The police had to rush Gaspar Luamba and Adolfo Campos to two different hospitals, including the Military Hospital, as they were in a state of unconsciousness, while 40 other youth were hauled off to different police stations in detention. The following day, after being released from hospital, the police subjected him, and two other protesters, José Mwanza and António Cangombe, to torture in the cells of the Bairro Operário Police Station.
Gaspar Luamba was then convicted, among 16 others, of disorderly conduct, and spent a total of 43 days in jail. On the third day after his release the police picked him in the street, while walking to a lunch, and booked him again. Later in the day, a commander explained to him that the main cause for his arrest was his protest t-shirt with the slogan “32 is too much”, a reference to the years in power of president Dos Santos. Mr Luamba was set free.

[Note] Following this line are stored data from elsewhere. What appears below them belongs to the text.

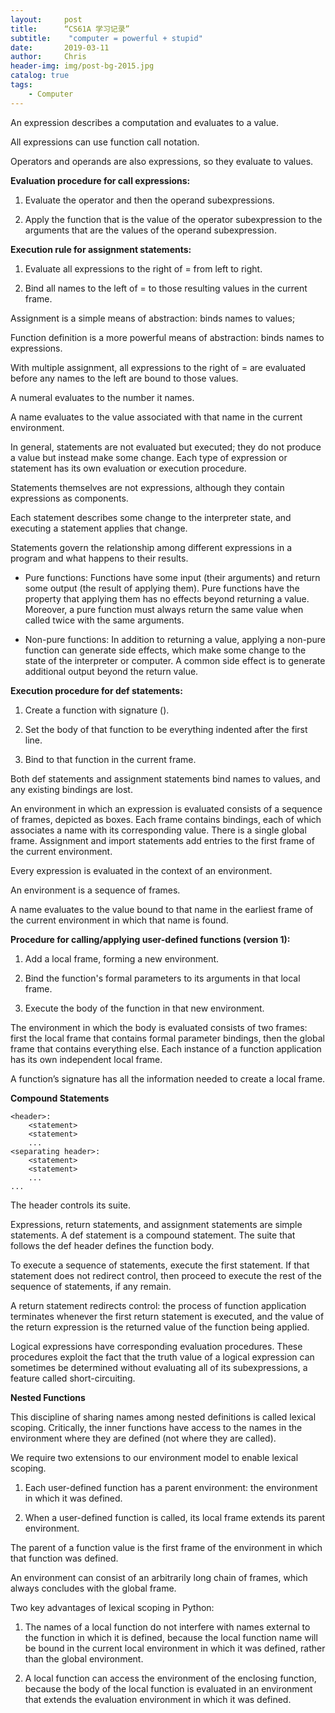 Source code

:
 ```yaml
---
layout:     post
title:      “CS61A 学习记录”
subtitle:    "computer = powerful + stupid"
date:       2019-03-11
author:     Chris
header-img: img/post-bg-2015.jpg
catalog: true
tags:
    - Computer
---
```


An expression describes a computation and evaluates to a value.

All expressions can use function call notation.

Operators and operands are also expressions, so they evaluate to values.

**Evaluation procedure for call expressions:**

1. Evaluate the operator and then the operand subexpressions.

2. Apply the function that is the value of the operator subexpression to
the arguments that are the values of the operand subexpression.

**Execution rule for assignment statements:**

1. Evaluate all expressions to the right of = from left to right.

2. Bind all names to the left of = to those resulting values in the current frame.

Assignment is a simple means of abstraction: binds names to values;

Function definition is a more powerful means of abstraction: binds names to expressions.

With multiple assignment, all expressions to the right of = are evaluated before any names to the left are bound to those values.

A numeral evaluates to the number it names.

A name evaluates to the value associated with that name in the current environment.

In general, statements are not evaluated but executed; they do not produce a value but instead make some change. Each type of expression or statement has its own evaluation or execution procedure.

Statements themselves are not expressions, although they contain expressions as components.

Each statement describes some change to the interpreter state, and executing a statement applies that change.

Statements govern the relationship among different expressions in a program and what happens to their results.

* Pure functions:  Functions have some input (their arguments) and return some output (the result of applying them). Pure functions have the property that applying them has no effects beyond returning a value. Moreover, a pure function must always return the same value when called twice with the same arguments.

* Non-pure functions: In addition to returning a value, applying a non-pure function can generate side effects, which make some change to the state of the interpreter or computer. A common side effect is to generate additional output beyond the return value.

**Execution procedure for def statements:**

1. Create a function with signature <name>(<formal parameters>).

2. Set the body of that function to be everything indented after the first line.

3. Bind <name> to that function in the current frame.
    
Both def statements and assignment statements bind names to values, and any existing bindings are lost. 

An environment in which an expression is evaluated consists of a sequence of frames, depicted as boxes. Each frame contains bindings, each of which associates a name with its corresponding value. There is a single global frame. Assignment and import statements add entries to the first frame of the current environment.

Every expression is evaluated in the context of an environment.

An environment is a sequence of frames.

A name evaluates to the value bound to that name in the earliest frame of the current environment in which that name is found.


**Procedure for calling/applying user-defined functions (version 1):**

1. Add a local frame, forming a new environment.

2. Bind the function's formal parameters to its arguments in that local frame.

3. Execute the body of the function in that new environment.

The environment in which the body is evaluated consists of two frames: first the local frame that contains formal parameter bindings, then the global frame that contains everything else. Each instance of a function application has its own independent local frame.

A function’s signature has all the information needed to create a local frame.

**Compound Statements**

```
<header>:
    <statement>
    <statement>
    ...
<separating header>:
    <statement>
    <statement>
    ...
...
```

The header controls its suite.

Expressions, return statements, and assignment statements are simple statements.
A def statement is a compound statement. The suite that follows the def header defines the function body.

To execute a sequence of statements, execute the first statement. If that statement does not redirect control, then proceed to execute the rest of the sequence of statements, if any remain.

A return statement redirects control: the process of function application terminates whenever the first return statement is executed, and the value of the return expression is the returned value of the function being applied.

Logical expressions have corresponding evaluation procedures. These procedures exploit the fact that the truth value of a logical expression can sometimes be determined without evaluating all of its subexpressions, a feature called short-circuiting.

**Nested Functions**

This discipline of sharing names among nested definitions is called lexical scoping. Critically, the inner functions have access to the names in the environment where they are defined (not where they are called).

We require two extensions to our environment model to enable lexical scoping.

1. Each user-defined function has a parent environment: the environment in which it was defined.

2. When a user-defined function is called, its local frame extends its parent environment.

The parent of a function value is the first frame of the environment in which that function was defined. 

An environment can consist of an arbitrarily long chain of frames, which always concludes with the global frame.

Two key advantages of lexical scoping in Python:

1. The names of a local function do not interfere with names external to the function in which it is defined, because the local function name will be bound in the current local environment in which it was defined, rather than the global environment.

2. A local function can access the environment of the enclosing function, because the body of the local function is evaluated in an environment that extends the evaluation environment in which it was defined.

Last month, on May 22, a group of 15 pro-government militias stormed the house of rapper Casimiro Carbono, in Luanda, armed with pistols, machetes and iron rods. Gaspar Luamba was among the 10 protest organizers present at Carbono’s house that evening. Beatings ensued, and Gaspar Luamba’s head was once again struck with an iron bar, which required eight stitches, and had an arm fractured.
As elections are set for August 31, pressure on anti-dos Santos critics has increased. He is running and is expected to finally be elected president, after 33 years without ever being elected by the people.
To overcome people’s resistance to his rule, president dos Santos masterminded the abolition of direct presidential elections in the Constitution. Angola has now an atypical system is which the president is neither directly elected by the people nor by parliament. The first name, on the closed list system for the legislative elections, of the winning party automatically becomes president of the republic.
The president, his wife, first lady Ana Paula dos Santos, and his daughter Welwitchia dos Santos “Tchizé”, are all running for parliament.